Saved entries
────────

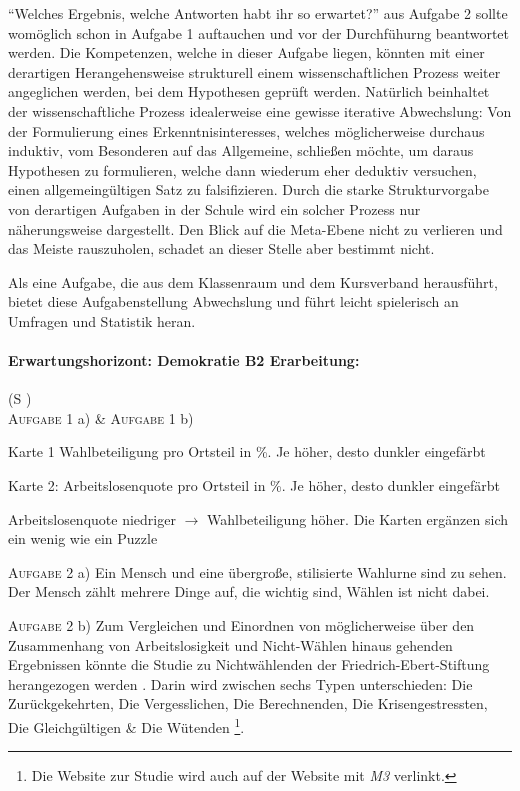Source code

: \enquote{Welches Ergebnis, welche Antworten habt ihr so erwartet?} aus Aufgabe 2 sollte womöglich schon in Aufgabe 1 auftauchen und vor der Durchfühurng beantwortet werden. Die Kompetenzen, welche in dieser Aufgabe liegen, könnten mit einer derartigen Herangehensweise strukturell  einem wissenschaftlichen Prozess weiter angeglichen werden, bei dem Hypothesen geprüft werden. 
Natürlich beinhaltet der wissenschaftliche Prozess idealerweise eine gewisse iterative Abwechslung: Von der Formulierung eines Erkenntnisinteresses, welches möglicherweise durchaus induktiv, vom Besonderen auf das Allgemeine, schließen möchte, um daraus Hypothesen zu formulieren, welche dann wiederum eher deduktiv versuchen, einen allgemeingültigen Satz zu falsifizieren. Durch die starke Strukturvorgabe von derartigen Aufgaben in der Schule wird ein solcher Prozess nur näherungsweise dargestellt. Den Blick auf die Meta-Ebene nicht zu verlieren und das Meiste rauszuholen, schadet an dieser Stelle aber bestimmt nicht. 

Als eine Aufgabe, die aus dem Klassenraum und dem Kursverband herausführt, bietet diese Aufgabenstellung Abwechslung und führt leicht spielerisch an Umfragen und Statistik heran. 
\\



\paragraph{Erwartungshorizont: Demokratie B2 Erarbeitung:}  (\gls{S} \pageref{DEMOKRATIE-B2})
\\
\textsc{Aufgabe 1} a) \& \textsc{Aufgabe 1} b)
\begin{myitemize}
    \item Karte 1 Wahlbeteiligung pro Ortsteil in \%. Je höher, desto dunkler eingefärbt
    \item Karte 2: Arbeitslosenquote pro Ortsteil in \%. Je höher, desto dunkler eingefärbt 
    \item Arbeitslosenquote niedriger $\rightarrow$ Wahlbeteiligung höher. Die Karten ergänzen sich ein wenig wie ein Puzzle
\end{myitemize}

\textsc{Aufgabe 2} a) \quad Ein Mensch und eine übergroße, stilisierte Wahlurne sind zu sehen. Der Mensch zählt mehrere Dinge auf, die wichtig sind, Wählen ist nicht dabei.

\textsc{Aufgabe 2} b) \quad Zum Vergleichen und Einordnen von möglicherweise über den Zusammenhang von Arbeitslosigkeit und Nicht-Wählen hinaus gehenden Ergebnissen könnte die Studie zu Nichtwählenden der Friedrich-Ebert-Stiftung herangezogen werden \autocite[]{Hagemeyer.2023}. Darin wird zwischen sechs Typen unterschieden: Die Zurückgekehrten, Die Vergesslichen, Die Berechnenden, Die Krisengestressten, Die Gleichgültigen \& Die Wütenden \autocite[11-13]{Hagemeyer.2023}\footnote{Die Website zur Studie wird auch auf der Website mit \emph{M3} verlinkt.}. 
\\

────────

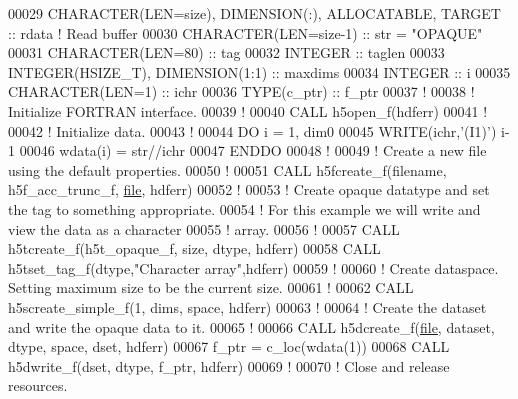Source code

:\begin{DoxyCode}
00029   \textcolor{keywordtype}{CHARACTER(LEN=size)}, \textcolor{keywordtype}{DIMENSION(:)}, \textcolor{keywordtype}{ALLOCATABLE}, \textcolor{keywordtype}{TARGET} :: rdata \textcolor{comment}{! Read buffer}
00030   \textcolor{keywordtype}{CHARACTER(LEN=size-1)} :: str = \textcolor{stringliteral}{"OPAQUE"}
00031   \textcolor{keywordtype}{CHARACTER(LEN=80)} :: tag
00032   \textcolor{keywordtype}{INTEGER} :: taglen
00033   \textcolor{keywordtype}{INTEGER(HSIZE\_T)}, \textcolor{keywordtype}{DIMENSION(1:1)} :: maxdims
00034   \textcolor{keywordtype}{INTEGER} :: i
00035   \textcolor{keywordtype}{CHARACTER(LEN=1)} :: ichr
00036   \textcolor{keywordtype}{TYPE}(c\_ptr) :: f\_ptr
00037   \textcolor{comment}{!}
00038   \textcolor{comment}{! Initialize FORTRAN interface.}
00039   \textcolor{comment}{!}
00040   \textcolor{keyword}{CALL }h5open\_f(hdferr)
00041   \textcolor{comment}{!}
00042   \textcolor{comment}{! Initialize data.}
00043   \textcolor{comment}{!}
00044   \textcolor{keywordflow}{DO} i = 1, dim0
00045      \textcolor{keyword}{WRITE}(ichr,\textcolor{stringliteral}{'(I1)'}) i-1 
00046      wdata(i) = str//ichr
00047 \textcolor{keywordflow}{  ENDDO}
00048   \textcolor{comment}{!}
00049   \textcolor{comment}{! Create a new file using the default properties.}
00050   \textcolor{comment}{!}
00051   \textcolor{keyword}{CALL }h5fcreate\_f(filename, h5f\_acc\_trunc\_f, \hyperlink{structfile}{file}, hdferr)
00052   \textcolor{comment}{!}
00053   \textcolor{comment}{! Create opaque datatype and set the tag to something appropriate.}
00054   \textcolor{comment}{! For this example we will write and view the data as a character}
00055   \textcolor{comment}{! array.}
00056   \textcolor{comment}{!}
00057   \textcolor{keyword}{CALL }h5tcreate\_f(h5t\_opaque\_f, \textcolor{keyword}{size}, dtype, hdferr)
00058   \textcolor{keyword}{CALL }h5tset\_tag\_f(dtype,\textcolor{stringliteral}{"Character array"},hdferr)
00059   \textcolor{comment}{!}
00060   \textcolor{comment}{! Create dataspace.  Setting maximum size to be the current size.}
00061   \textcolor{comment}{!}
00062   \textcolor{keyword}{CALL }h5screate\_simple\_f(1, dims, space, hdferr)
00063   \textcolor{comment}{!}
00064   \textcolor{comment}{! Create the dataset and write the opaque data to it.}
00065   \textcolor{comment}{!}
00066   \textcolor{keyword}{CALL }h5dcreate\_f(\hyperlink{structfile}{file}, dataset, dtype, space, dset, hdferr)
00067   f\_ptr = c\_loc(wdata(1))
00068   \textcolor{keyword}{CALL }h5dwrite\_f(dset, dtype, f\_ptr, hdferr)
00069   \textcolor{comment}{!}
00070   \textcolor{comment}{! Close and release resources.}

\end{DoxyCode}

────────

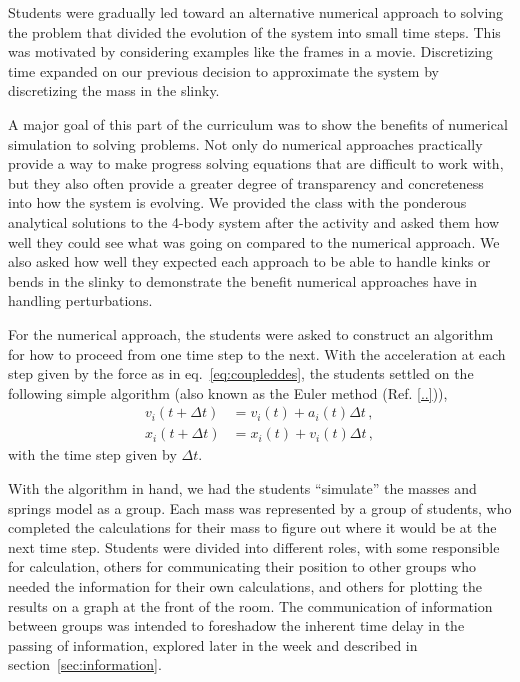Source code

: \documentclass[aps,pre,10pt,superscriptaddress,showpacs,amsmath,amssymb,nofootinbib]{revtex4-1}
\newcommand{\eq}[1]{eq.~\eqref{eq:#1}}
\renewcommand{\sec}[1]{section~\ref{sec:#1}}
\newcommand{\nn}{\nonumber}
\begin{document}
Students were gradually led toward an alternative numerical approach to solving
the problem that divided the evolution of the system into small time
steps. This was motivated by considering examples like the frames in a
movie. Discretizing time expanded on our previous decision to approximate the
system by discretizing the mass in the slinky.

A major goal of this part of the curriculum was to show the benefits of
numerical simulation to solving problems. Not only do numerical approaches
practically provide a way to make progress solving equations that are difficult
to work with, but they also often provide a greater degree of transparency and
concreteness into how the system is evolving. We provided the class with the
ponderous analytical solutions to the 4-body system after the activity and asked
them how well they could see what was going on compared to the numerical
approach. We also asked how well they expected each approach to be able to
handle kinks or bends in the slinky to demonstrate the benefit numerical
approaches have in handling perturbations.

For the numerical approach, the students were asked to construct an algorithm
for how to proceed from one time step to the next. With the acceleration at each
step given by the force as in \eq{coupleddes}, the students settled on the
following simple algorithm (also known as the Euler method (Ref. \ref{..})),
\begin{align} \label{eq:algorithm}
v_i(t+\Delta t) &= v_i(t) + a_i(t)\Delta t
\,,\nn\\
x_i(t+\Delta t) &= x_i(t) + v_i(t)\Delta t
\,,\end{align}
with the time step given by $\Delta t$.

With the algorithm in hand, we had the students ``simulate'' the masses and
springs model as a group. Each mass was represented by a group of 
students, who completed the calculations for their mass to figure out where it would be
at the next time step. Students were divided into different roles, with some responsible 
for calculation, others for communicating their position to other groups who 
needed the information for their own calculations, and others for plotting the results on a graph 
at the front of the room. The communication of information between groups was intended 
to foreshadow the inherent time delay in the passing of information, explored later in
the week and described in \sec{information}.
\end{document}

────────

_What the task requires_. The answer is the lines above between the line holding "the problem that" and the line holding "at the front", inclusive, each written out exactly, and no others.

_Your solution_.
the problem that divided the evolution of the system into small time
steps. This was motivated by considering examples like the frames in a
movie. Discretizing time expanded on our previous decision to approximate the
system by discretizing the mass in the slinky.

A major goal of this part of the curriculum was to show the benefits of
numerical simulation to solving problems. Not only do numerical approaches
practically provide a way to make progress solving equations that are difficult
to work with, but they also often provide a greater degree of transparency and
concreteness into how the system is evolving. We provided the class with the
ponderous analytical solutions to the 4-body system after the activity and asked
them how well they could see what was going on compared to the numerical
approach. We also asked how well they expected each approach to be able to
handle kinks or bends in the slinky to demonstrate the benefit numerical
approaches have in handling perturbations.

For the numerical approach, the students were asked to construct an algorithm
for how to proceed from one time step to the next. With the acceleration at each
step given by the force as in \eq{coupleddes}, the students settled on the
following simple algorithm (also known as the Euler method (Ref. \ref{..})),
\begin{align} \label{eq:algorithm}
v_i(t+\Delta t) &= v_i(t) + a_i(t)\Delta t
\,,\nn\\
x_i(t+\Delta t) &= x_i(t) + v_i(t)\Delta t
\,,\end{align}
with the time step given by $\Delta t$.

With the algorithm in hand, we had the students ``simulate'' the masses and
springs model as a group. Each mass was represented by a group of 
students, who completed the calculations for their mass to figure out where it would be
at the next time step. Students were divided into different roles, with some responsible 
for calculation, others for communicating their position to other groups who 
needed the information for their own calculations, and others for plotting the results on a graph 
at the front of the room. The communication of information between groups was intended 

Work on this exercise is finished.